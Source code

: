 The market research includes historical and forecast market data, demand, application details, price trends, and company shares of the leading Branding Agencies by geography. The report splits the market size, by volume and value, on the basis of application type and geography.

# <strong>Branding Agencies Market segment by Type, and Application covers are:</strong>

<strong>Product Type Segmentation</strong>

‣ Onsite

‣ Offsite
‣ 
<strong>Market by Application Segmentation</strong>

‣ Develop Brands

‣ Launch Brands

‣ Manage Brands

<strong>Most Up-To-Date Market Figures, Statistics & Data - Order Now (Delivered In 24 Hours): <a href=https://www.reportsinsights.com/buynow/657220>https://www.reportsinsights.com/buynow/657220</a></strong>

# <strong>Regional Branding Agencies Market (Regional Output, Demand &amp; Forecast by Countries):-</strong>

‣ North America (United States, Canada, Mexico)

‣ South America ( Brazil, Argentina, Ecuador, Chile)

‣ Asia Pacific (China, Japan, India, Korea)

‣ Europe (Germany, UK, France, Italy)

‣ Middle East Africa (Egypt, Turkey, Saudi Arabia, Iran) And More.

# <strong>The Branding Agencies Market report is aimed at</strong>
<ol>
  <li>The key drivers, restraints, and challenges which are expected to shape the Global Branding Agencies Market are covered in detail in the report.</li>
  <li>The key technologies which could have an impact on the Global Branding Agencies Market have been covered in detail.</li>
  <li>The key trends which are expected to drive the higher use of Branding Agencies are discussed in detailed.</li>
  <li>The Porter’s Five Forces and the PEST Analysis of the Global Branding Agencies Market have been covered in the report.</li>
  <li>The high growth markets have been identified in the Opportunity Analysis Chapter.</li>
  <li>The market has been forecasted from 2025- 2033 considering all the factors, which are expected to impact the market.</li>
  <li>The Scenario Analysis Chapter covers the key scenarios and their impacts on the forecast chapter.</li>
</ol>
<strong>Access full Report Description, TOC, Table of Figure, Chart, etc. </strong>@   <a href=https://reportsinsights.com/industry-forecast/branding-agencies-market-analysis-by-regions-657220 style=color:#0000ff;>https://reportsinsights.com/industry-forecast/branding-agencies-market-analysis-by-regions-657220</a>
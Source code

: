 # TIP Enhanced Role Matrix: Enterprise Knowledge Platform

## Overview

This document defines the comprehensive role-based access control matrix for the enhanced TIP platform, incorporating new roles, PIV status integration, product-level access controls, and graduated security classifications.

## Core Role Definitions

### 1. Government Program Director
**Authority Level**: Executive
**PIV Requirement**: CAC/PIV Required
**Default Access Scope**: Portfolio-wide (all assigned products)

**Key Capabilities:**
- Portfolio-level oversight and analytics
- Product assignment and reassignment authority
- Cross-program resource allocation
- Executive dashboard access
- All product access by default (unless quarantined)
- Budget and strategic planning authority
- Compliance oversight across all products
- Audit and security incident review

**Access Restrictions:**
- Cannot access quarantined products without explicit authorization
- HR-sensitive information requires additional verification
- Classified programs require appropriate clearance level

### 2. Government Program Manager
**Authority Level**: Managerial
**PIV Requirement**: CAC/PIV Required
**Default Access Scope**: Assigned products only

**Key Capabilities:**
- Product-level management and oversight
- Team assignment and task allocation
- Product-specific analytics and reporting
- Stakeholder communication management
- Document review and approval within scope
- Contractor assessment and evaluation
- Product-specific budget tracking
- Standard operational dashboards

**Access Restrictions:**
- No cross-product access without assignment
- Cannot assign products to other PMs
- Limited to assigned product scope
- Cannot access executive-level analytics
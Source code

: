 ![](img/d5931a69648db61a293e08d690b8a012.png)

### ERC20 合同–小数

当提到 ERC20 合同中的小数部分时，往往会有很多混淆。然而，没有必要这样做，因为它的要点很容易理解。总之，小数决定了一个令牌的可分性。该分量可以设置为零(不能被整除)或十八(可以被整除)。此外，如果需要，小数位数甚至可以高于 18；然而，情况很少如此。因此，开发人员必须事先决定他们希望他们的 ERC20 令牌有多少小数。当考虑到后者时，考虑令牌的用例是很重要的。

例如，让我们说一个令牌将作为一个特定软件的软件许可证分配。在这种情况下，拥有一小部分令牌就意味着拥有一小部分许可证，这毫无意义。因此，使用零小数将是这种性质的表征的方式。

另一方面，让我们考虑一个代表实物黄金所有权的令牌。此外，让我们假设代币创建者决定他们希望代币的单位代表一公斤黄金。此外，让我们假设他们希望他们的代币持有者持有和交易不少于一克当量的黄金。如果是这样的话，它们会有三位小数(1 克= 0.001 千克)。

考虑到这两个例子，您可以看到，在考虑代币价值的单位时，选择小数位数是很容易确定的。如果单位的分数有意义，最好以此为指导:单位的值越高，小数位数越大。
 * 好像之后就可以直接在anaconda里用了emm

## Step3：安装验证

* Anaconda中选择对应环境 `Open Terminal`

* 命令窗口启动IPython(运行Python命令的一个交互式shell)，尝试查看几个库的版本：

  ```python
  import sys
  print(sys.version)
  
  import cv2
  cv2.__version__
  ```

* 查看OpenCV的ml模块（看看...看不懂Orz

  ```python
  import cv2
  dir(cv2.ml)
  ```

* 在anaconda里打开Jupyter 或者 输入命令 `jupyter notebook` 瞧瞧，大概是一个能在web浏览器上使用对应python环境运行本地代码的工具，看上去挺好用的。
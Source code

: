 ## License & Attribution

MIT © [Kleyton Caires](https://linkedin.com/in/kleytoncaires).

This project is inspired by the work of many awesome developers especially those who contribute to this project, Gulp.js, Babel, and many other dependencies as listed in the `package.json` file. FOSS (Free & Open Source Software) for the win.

» **How to complete this task**
Say, as a single number, how many lines of the records hold the word "have".

» **Output below**
3